X-PAND: I did a Sidersky's gymnastics together with a light stretching as a warm-up before the sub-max attempt.
X-HALE: 4-seconds box breathing is a little fast for me (I usually do 5-6 seconds), but I did it. I tried to keep my jaw and shoulders relaxed and soft. I did a lot of body scanning during preparation breathing.
X-Hold:
I did full recovery between breatholds as was intended in a program, and did some light packing (up to 10 small packs) on final breath.
1st one: 2'45'', I just stopped when I felt a distinctive urge to breathe. It was easy, I was just laying in my bed keeping my eyes shut the whole time.
2nd one: 3'15''. This is probably where I should've really go for a maximum, because it felt extremely easy and relaxing! This was a 100% positive and joyful experience, with some urge to breathe but I always withstood it and it's not a problem... I found out it's 3'15'' just because I was curious what time is it and opened my eyes.
3rd one: 3'45''. It should be a maximum, but I guess I didn't relax completely, so I decided I'll go for another round. It was rather a low-quality breathold full of stiffness, my packing was also a bit too much, and the CO2 discomfort kicked in very early. So I ended it before I felt like I'm pushing. Well, sometimes I need 3 or even 4 warm-ups before competition dives instead of the standard 2, it's life...
4th one: 4'35", and I did it completely not pushing! Still, there was a lot of movement (I was angry at myself for the previous attempt and anxious about the result, wasn't quite relaxed, and failed to lay still - started moving at 4th minute, because it just feels easy to do something instead of playing the mind game and apply CO2 control skills😁...) As usual, I didn't get hypoxic, stopped when it was about time I start pushing (I expect myself to push for another 2 or even 3 minutes if I'm in a fighty mood), so I was impressed by this time as it is a not-pushing time!

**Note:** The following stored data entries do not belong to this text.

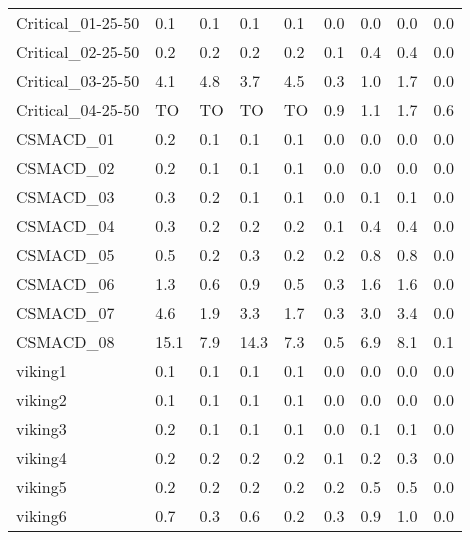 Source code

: \begin{table}
\begin{adjustbox}{max totalheight=\textheight}
\begin{tabular}{|l|llllllll|}
    Critical\_01-25-50 & 0.1      & 0.1      & 0.1      & 0.1      & 0.0      & 0.0      & 0.0      & 0.0    \\
    Critical\_02-25-50 & 0.2      & 0.2      & 0.2      & 0.2      & 0.1      & 0.4      & 0.4      & 0.0    \\
    Critical\_03-25-50 & 4.1      & 4.8      & 3.7      & 4.5      & 0.3      & 1.0      & 1.7      & 0.0    \\
    Critical\_04-25-50 & TO       & TO       & TO       & TO       & 0.9      & 1.1      & 1.7      & 0.6    \\ \hline
    CSMACD\_01         & 0.2      & 0.1      & 0.1      & 0.1      & 0.0      & 0.0      & 0.0      & 0.0    \\
    CSMACD\_02         & 0.2      & 0.1      & 0.1      & 0.1      & 0.0      & 0.0      & 0.0      & 0.0    \\
    CSMACD\_03         & 0.3      & 0.2      & 0.1      & 0.1      & 0.0      & 0.1      & 0.1      & 0.0    \\
    CSMACD\_04         & 0.3      & 0.2      & 0.2      & 0.2      & 0.1      & 0.4      & 0.4      & 0.0    \\
    CSMACD\_05         & 0.5      & 0.2      & 0.3      & 0.2      & 0.2      & 0.8      & 0.8      & 0.0    \\
    CSMACD\_06         & 1.3      & 0.6      & 0.9      & 0.5      & 0.3      & 1.6      & 1.6      & 0.0    \\
    CSMACD\_07         & 4.6      & 1.9      & 3.3      & 1.7      & 0.3      & 3.0      & 3.4      & 0.0    \\
    CSMACD\_08         & 15.1     & 7.9      & 14.3     & 7.3      & 0.5      & 6.9      & 8.1      & 0.1    \\ \hline
    viking1            & 0.1      & 0.1      & 0.1      & 0.1      & 0.0      & 0.0      & 0.0      & 0.0    \\
    viking2            & 0.1      & 0.1      & 0.1      & 0.1      & 0.0      & 0.0      & 0.0      & 0.0    \\
    viking3            & 0.2      & 0.1      & 0.1      & 0.1      & 0.0      & 0.1      & 0.1      & 0.0    \\
    viking4            & 0.2      & 0.2      & 0.2      & 0.2      & 0.1      & 0.2      & 0.3      & 0.0    \\
    viking5            & 0.2      & 0.2      & 0.2      & 0.2      & 0.2      & 0.5      & 0.5      & 0.0    \\
    viking6            & 0.7      & 0.3      & 0.6      & 0.2      & 0.3      & 0.9      & 1.0      & 0.0    \\

\end{tabular}
\end{adjustbox}
\end{table}
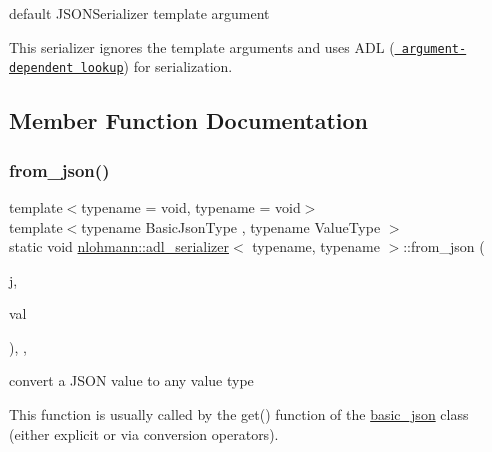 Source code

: default J\+S\+O\+N\+Serializer template argument 

This serializer ignores the template arguments and uses A\+DL (\href{http://en.cppreference.com/w/cpp/language/adl}{\texttt{ argument-\/dependent lookup}}) for serialization. 

\subsection{Member Function Documentation}
\mbox{\label{structnlohmann_1_1adl__serializer_ab39cad07c1a2bf4414d6cae5215b4e7a}} 
\subsubsection{\texorpdfstring{from\_json()}{from\_json()}}
{\footnotesize\ttfamily template$<$typename  = void, typename  = void$>$ \\
template$<$typename Basic\+Json\+Type , typename Value\+Type $>$ \\
static void \mbox{\hyperlink{structnlohmann_1_1adl__serializer}{nlohmann\+::adl\+\_\+serializer}}$<$ typename, typename $>$\+::from\+\_\+json (\begin{DoxyParamCaption}\item[{Basic\+Json\+Type \&\&}]{j,  }\item[{Value\+Type \&}]{val }\end{DoxyParamCaption})\hspace{0.3cm}{\ttfamily [inline]}, {\ttfamily [static]}, {\ttfamily [noexcept]}}



convert a J\+S\+ON value to any value type 

This function is usually called by the {\ttfamily get()} function of the \mbox{\hyperlink{classnlohmann_1_1basic__json}{basic\+\_\+json}} class (either explicit or via conversion operators).


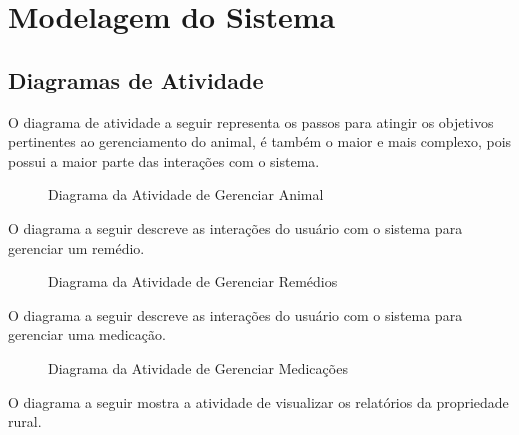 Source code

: \documentclass[12pt]{article}
\begin{document}
\newpage
\section{Modelagem do Sistema}

\subsection{Diagramas de Atividade}

O diagrama de atividade a seguir representa os passos para atingir os objetivos pertinentes ao gerenciamento do animal, é também o maior e mais complexo, pois possui a maior parte das interações com o sistema.

\begin{figure}[!h]
	\begin{center}
		\caption{Diagrama da Atividade de Gerenciar Animal}

	\end{center}
\end{figure}

\newpage

O diagrama a seguir descreve as interações do usuário com o sistema para gerenciar um remédio.

\begin{figure}[!h]
	\begin{center}
		\caption{Diagrama da Atividade de Gerenciar Remédios}

	\end{center}
\end{figure}

\newpage

O diagrama a seguir descreve as interações do usuário com o sistema para gerenciar uma medicação.

\begin{figure}[!h]
	\begin{center}
		\caption{Diagrama da Atividade de Gerenciar Medicações}

	\end{center}
\end{figure}

\newpage

O diagrama a seguir mostra a atividade de visualizar os relatórios da propriedade rural.
\end{document}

X-PRESS: I tried to be smart and strategic about when I need to take a breath. Also, it didn't hurt my self-esteem because I did it right after a sub-max attempt, it's gotta be some energy spent!
I ended up taking 7 breaths doing marching, jogging, and jumping jacks, you can see a video of mine about it.
X-FACTOR: So, here are my honest answers:
- What surprised me today is how precise I was predicting that I'll hold my breath for like 4'30'' no-pushing when I told Renee so on a last Sunday meeting. And also that I could even do so great NO PUSHING, just 45 seconds less than my PB, for which I had pushed for 3 minutes! Also it's a dry breathold, and I was doing my PB in a water...
- Starting to feeling my discomfort is quite nothing for me, for a long time. Contractions are strong and come fast, but I ignore any amount and intensity of them. The thing really stopping me for achieving great results on competitions is much different (we discussed it somewhere below👇) but it never showed up during this session.
- I think my state of mind could be described as 'anxious suspicion' on 1st, 3rd and 4th attepmts, and dreamy on 2nd one. I was literally daydreaming about exploring a beautiful coral garden underwater as I want to do in my future while holding my breath!